El aire olía a humedad allí dentro, aunque no hacía frío. Había una atmósfera caldeada que apestaba a tabaco, casi igual a la de esas grandes y desmañadas aulas universitarias con los techos altísimos, la escayola herrumbrosa y cuarteada alrededor de una lámpara de baratillo, las paredes enjalbegadas con desgana -como si la pintura se hubiera ido aguando a medida que se agotaba el presupuesto, dejando rodales más claros cerca de los rodapiés-, y un montón de chicles descoloridos de tan chupados debajo de los asientos.

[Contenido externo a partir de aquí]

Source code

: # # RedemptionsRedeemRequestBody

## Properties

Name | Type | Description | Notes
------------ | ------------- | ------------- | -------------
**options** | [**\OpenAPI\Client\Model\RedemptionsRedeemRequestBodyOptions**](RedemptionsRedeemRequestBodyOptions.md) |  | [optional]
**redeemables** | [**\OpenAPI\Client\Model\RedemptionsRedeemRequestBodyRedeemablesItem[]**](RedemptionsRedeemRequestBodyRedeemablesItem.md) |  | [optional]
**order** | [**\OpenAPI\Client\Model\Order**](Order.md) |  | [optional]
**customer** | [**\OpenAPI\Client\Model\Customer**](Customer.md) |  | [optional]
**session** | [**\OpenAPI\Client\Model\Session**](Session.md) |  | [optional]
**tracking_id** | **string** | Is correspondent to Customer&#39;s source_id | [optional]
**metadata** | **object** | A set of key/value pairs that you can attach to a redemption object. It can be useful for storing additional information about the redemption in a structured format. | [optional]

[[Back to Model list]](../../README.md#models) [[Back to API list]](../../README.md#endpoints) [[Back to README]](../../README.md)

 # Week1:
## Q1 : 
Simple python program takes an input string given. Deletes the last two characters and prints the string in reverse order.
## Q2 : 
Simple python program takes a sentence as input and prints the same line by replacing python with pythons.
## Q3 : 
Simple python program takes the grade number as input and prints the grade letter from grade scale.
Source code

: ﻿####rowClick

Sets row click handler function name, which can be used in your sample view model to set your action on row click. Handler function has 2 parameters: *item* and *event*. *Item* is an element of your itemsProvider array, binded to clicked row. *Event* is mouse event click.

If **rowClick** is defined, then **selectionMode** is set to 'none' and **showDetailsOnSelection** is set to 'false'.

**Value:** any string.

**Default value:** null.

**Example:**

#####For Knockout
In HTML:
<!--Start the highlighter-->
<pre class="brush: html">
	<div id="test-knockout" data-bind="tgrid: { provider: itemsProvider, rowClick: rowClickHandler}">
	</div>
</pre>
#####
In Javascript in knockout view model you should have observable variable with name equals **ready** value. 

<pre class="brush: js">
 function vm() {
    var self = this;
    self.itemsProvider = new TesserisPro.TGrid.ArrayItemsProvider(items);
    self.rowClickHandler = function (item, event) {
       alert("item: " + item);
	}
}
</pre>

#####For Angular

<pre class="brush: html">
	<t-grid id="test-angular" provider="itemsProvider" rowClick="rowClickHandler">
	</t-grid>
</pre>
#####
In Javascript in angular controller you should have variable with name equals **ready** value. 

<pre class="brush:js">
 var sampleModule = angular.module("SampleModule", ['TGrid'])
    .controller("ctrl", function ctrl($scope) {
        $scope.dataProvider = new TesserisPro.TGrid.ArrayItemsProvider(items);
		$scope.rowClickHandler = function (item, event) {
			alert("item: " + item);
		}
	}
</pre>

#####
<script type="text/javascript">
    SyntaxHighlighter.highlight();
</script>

– ¿Qué tal? -le preguntó Ulises a Jorge una vez se hubo sentado a su lado.

– Pues ya ves.

– ¿Crees que una mujer puede alcanzar la felicidad viviendo con dos maromos a la vez? -le guiñó un ojo-. ¿Has sacado alguna conclusión sobre la poligamia femenina durante el descanso?

– Sí.

– ¿Cuál?

– Pues verás, creo que no hay Dios, y que la conversación es un arte moribundo.

Ulises sentía las manos pegajosas. Se las secó contra los pantalones vaqueros.

– Joder -respondió.

– No te alteres, sólo citaba a Raymond Carver. -Jorge bostezó y le echó un vistazo a su reloj.

Su amigo lo miró pasmado.

– No sabía que leías.

– No mucho. Pero soy un solitario. Me da tiempo a hacer de todo, incluso llevo una vida sexual de lo más interesante. Conmigo mismo, por supuesto. Tiene la ventaja de que nunca me tengo que dar estúpidas explicaciones sobre qué he hecho y dónde he estado. Y además, no hay ni que decirlo, jamás me engaño.

– Buen método, amigo.

– Hago lo que puedo por ir tirando.

– Sí. Claro. De algo nos tiene que servir lo que aprendemos aquí, ¿no?

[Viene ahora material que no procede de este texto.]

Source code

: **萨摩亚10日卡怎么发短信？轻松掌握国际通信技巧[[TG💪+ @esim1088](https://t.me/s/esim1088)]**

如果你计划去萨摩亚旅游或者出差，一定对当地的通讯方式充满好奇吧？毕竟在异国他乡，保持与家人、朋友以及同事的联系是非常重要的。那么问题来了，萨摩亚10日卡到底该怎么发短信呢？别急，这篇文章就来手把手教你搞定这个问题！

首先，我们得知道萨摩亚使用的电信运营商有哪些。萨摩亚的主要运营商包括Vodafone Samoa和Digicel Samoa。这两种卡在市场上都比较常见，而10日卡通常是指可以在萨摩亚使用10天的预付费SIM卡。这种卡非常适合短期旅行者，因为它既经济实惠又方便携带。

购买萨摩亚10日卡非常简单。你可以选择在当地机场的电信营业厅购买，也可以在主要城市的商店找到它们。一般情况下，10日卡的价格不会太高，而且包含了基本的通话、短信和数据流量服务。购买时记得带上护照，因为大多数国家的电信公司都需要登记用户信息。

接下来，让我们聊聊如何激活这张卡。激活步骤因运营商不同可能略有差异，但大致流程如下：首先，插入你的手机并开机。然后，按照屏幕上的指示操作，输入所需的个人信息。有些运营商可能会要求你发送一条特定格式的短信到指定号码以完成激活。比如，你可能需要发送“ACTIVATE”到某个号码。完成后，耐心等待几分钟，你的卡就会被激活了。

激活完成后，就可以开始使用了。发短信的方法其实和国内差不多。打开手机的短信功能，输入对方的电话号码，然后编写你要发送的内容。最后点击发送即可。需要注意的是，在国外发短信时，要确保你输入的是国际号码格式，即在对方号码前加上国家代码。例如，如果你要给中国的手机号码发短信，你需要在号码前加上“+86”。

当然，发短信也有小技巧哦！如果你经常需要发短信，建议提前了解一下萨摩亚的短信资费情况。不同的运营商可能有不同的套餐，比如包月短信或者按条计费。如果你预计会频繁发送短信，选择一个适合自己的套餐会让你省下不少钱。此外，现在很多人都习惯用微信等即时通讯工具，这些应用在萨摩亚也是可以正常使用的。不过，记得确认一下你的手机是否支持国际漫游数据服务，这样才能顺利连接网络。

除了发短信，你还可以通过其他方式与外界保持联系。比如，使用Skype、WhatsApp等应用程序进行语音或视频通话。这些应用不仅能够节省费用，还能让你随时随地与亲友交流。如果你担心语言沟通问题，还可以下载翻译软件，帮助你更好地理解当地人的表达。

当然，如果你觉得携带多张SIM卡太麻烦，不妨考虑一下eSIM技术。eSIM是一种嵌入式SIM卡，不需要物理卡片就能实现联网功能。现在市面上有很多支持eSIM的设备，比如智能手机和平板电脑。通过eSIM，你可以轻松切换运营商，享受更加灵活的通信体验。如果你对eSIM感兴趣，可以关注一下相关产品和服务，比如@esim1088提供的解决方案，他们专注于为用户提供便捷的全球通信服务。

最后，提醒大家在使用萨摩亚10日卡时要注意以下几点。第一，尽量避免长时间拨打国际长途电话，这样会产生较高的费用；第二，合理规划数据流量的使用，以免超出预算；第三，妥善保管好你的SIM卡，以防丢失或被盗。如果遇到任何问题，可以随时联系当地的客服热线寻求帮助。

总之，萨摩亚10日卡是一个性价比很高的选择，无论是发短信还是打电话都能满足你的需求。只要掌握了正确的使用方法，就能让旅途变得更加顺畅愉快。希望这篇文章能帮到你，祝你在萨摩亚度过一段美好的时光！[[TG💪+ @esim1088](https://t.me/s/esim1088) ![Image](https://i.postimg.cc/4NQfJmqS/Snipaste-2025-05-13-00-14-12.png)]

– Pues sí, la verdad es que aquí he aprendido muchas cosas.

– Esta Academia no es mal sitio -asintió Ulises.

– Desde luego que no. Además, no sé de ningún otro lugar en Madrid al que uno pueda ir a estas horas, conseguir que lo escuchen y no tener que pagar ni un céntimo por ello. Es bastante mejor que un puticlub, y nunca sales borracho.

– Por eso siempre hay tanta gente aquí, porque es gratis.

Jorge se alisó las perneras del pantalón en la zona de las rodillas con el mismo cuidado que si estuviera doblando la servilleta del desayuno.

– Mireia se ha largado -dijo.

– Qué pena. Me gusta esa mujer. Y me encanta que defienda la poligamia femenina.

– A ti te gustan todas, Ulises.

– ¡Como a ti!, ¿o no?

– Todas todas, no.

– Pero la mayoría.

– Sí, bueno. Tal vez la mayoría.

– Pues ahí lo tienes.

– De todas formas -Jorge entrecerró los ojos soñadoramente; pronto los abrió del todo para fijarse de forma momentánea en la cercana figura de un hombrecillo mustio-, con Mireia no tienes nada que hacer, chaval. Te lo digo para que no andes perdiendo el tiempo. Ésa no dejaría que la tocaras ni metiéndote antes las manos en la freidora. Está casada, y bien casada.